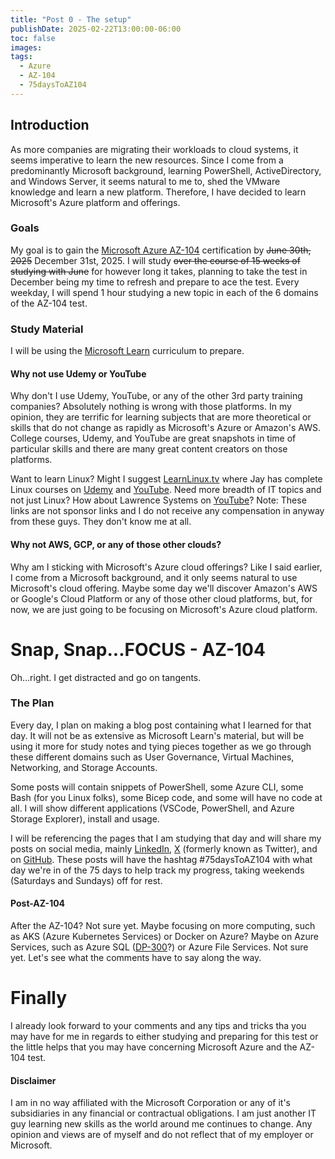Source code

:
 ```yaml
---
title: "Post 0 - The setup"
publishDate: 2025-02-22T13:00:00-06:00
toc: false
images:
tags:
  - Azure
  - AZ-104
  - 75daysToAZ104
---
```

## Introduction
As more companies are migrating their workloads to cloud systems, it seems imperative to learn the new resources.  Since I come from a predominantly Microsoft background, learning PowerShell, ActiveDirectory, and Windows Server, it seems natural to me to, shed the VMware knowledge and learn a new platform.   Therefore, I have decided to learn Microsoft's Azure platform and offerings.

### Goals
My goal is to gain the [Microsoft Azure AZ-104](https://learn.microsoft.com/en-us/credentials/certifications/azure-administrator/?practice-assessment-type=certification) certification by ~~June 30th, 2025~~ December 31st, 2025.   I will study ~~over the course of 15 weeks of studying with June~~ for however long it takes, planning to take the test in December being my time to refresh and prepare to ace the test.   Every weekday, I will spend 1 hour studying a new topic in each of the 6 domains of the AZ-104 test.

### Study Material
I will be using the [Microsoft Learn](https://learn.microsoft.com/en-us/) curriculum to prepare.   

#### Why not use Udemy or YouTube
Why don't I use Udemy, YouTube, or any of the other 3rd party training companies?   Absolutely nothing is wrong with those platforms.  In my opinion, they are terrific for learning subjects that are more theoretical or skills that do not change as rapidly as Microsoft's Azure or Amazon's AWS.   College courses, Udemy, and YouTube are great snapshots in time of particular skills and there are many great content creators on those platforms.

Want to learn Linux?  Might I suggest [LearnLinux.tv](https://learnlinux.tv) where Jay has complete Linux courses on [Udemy](https://www.udemy.com/user/jay-lacroix-3/) and [YouTube](https://www.youtube.com/@LearnLinuxTV).   Need more breadth of IT topics and not just Linux?  How about Lawrence Systems on [YouTube](https://www.youtube.com/@LAWRENCESYSTEMS)?   Note: These links are not sponsor links and I do not receive any compensation in anyway from these guys.  They don't know me at all.

#### Why not AWS, GCP, or any of those other clouds?
Why am I sticking with Microsoft's Azure cloud offerings?   Like I said earlier, I come from a Microsoft background, and it only seems natural to use Microsoft's cloud offering.   Maybe some day we'll discover Amazon's AWS or Google's Cloud Platform or any of those other cloud platforms, but, for now, we are just going to be focusing on Microsoft's Azure cloud platform.

# Snap, Snap...FOCUS - AZ-104
Oh...right.  I get distracted and go on tangents.

### The Plan
Every day, I plan on making a blog post containing what I learned for that day.   It will not be as extensive as Microsoft Learn's material, but will be using it more for study notes and tying pieces together as we go through these different domains such as User Governance, Virtual Machines, Networking, and Storage Accounts.

Some posts will contain snippets of PowerShell, some Azure CLI, some Bash (for you Linux folks), some Bicep code, and some will have no code at all.  I will show different applications (VSCode, PowerShell, and Azure Storage Explorer), install and usage.

I will be referencing the pages that I am studying that day and will share my posts on social media, mainly [LinkedIn](https://www.linkedin.com/in/jkeithbaldwin/), [X](https://twitter.com/TheRealNerdyDad) (formerly known as Twitter), and on [GitHub](https://github.com/TheRealNerdyDad).   These posts will have the hashtag #75daysToAZ104 with what day we're in of the 75 days to help track my progress, taking weekends (Saturdays and Sundays) off for rest.

#### Post-AZ-104
After the AZ-104?   Not sure yet.  Maybe focusing on more computing, such as AKS (Azure Kubernetes Services) or Docker on Azure?   Maybe on Azure Services, such as Azure SQL ([DP-300](https://learn.microsoft.com/en-us/credentials/certifications/azure-database-administrator-associate/?practice-assessment-type=certification)?) or Azure File Services.  Not sure yet.   Let's see what the comments have to say along the way.

# Finally
I already look forward to your comments and any tips and tricks tha you may have for me in regards to either studying and preparing for this test or the little helps that you may have concerning Microsoft Azure and the AZ-104 test.

#### Disclaimer
I am in no way affiliated with the Microsoft Corporation or any of it's subsidiaries in any financial or contractual obligations.   I am just another IT guy learning new skills as the world around me continues to change.   Any opinion and views are of myself and do not reflect that of my employer or Microsoft.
━━━━━━━━━━━━━━━━━━━━
PROBLEM TO WORK ON. Please find, in the entries above, every line where "test" occurs, and copy it.

WRITTEN RESPONSE.
My goal is to gain the [Microsoft Azure AZ-104](https://learn.microsoft.com/en-us/credentials/certifications/azure-administrator/?practice-assessment-type=certification) certification by ~~June 30th, 2025~~ December 31st, 2025.   I will study ~~over the course of 15 weeks of studying with June~~ for however long it takes, planning to take the test in December being my time to refresh and prepare to ace the test.   Every weekday, I will spend 1 hour studying a new topic in each of the 6 domains of the AZ-104 test.
I already look forward to your comments and any tips and tricks tha you may have for me in regards to either studying and preparing for this test or the little helps that you may have concerning Microsoft Azure and the AZ-104 test.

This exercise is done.